# Importing and installing required modules

In [2]:
import numpy as np
import pandas as pd
import matplotlib as plt
import folium
import json
import sklearn.cluster as kmeans
!pip install inline beautifulsoup4
!pip install inline lxml
!pip install inline requests



## Importing Modules for Webscraping and for CSV

In [3]:
from bs4 import BeautifulSoup
import requests
import csv

# Scraping data using BeautifulSoup and writing the data to a csv file

In [4]:
html = requests.get("https://en.wikipedia.org/wiki/List_of_postal_codes_of_Canada:_M").text
soup = BeautifulSoup(html, "lxml")
table = soup.find("table", class_="wikitable sortable")
info = table.findAll("tr")

with open("nb.csv", "wt+", newline="") as f:
    writer = csv.writer(f)
    for i in info:
        csv_row = []
        for cell in i.findAll(["td"]):
            csv_row.append(cell.get_text())
        writer.writerow(csv_row)

# Preprocessing data using Pandas. 
#### First I imported the data from the csv.
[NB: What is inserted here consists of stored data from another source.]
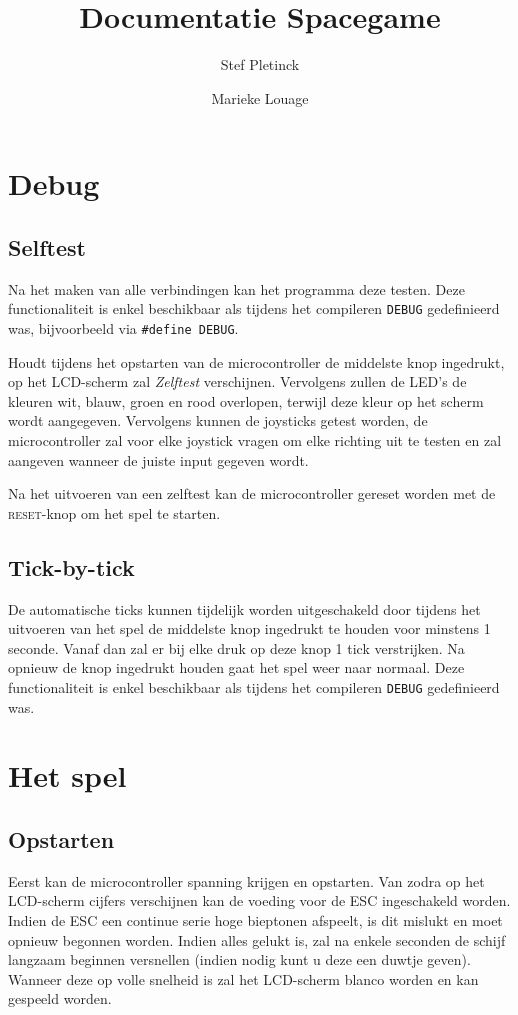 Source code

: \documentclass[a4paper]{article}
\title{Documentatie Spacegame}
\author{Stef Pletinck \and Marieke Louage}
\begin{document}
\maketitle

\section{Debug}
\subsection{Selftest}
Na het maken van alle verbindingen kan het programma deze testen. Deze
functionaliteit is enkel beschikbaar als tijdens het compileren \texttt{DEBUG}
gedefinieerd was, bijvoorbeeld via \texttt{\#{}define DEBUG}.

Houdt tijdens het opstarten van de microcontroller de middelste knop ingedrukt,
op het LCD-scherm zal \emph{Zelftest} verschijnen. Vervolgens zullen de LED's de
kleuren wit, blauw, groen en rood overlopen, terwijl deze kleur op het scherm
wordt aangegeven. Vervolgens kunnen de joysticks getest worden, de
microcontroller zal voor elke joystick vragen om elke richting uit te testen en
zal aangeven wanneer de juiste input gegeven wordt.

Na het uitvoeren van een zelftest kan de microcontroller gereset worden met de
\textsc{reset}-knop om het spel te starten.

\subsection{Tick-by-tick}
De automatische ticks kunnen tijdelijk worden uitgeschakeld door tijdens het
uitvoeren van het spel de middelste knop ingedrukt te houden voor minstens 1
seconde. Vanaf dan zal er bij elke druk op deze knop 1 tick verstrijken. Na
opnieuw de knop ingedrukt houden gaat het spel weer naar normaal. Deze
functionaliteit is enkel beschikbaar als tijdens het compileren \texttt{DEBUG}
gedefinieerd was.

\section{Het spel}
\subsection{Opstarten}
Eerst kan de microcontroller spanning krijgen en opstarten. Van zodra op het
LCD-scherm cijfers verschijnen kan de voeding voor de ESC ingeschakeld worden.
Indien de ESC een continue serie hoge bieptonen afspeelt, is dit mislukt en moet
opnieuw begonnen worden. Indien alles gelukt is, zal na enkele seconden de
schijf langzaam beginnen versnellen (indien nodig kunt u deze een duwtje geven).
Wanneer deze op volle snelheid is zal het LCD-scherm blanco worden en kan
gespeeld worden.
\end{document}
Secondly, I removed 'Not Assigned' values from Borough column
#### Thirdly, I striped unneccasary key values
#### Fourthly, I replaced the Not Assigned values in the Neighbourhood column with its equivalent Boroughs
#### Lastly, I grouped the data for duplicates so that the Postal Codes had all there assigned Nieghbourhoods in one row and sorted them 
#### by postal code

In [5]:
df = pd.read_csv('nb.csv', names = ["Postal Code", "Borough", "Neighbourhood"])
df_drop = df[df.Borough != 'Not assigned'].reset_index(drop=True)
new_df = df_drop.apply(lambda x: x.str.strip('\n') if x.dtype == "object" else x)
new_df['Neighbourhood'].replace('Not assigned', new_df.Borough, inplace = True)
new_df = new_df.groupby(['Postal Code','Borough'])['Neighbourhood'].apply(', '.join).reset_index()
new_df.head(11)

Unnamed: 0,Postal Code,Borough,Neighbourhood
0,M1B,Scarborough,"Rouge, Malvern"
1,M1C,Scarborough,"Highland Creek, Rouge Hill, Port Union"
2,M1E,Scarborough,"Guildwood, Morningside, West Hill"
3,M1G,Scarborough,Woburn
4,M1H,Scarborough,Cedarbrae
5,M1J,Scarborough,Scarborough Village
6,M1K,Scarborough,"East Birchmount Park, Ionview, Kennedy Park"
7,M1L,Scarborough,"Clairlea, Golden Mile, Oakridge"
8,M1M,Scarborough,"Cliffcrest, Cliffside, Scarborough Village West"
9,M1N,Scarborough,"Birch Cliff, Cliffside West"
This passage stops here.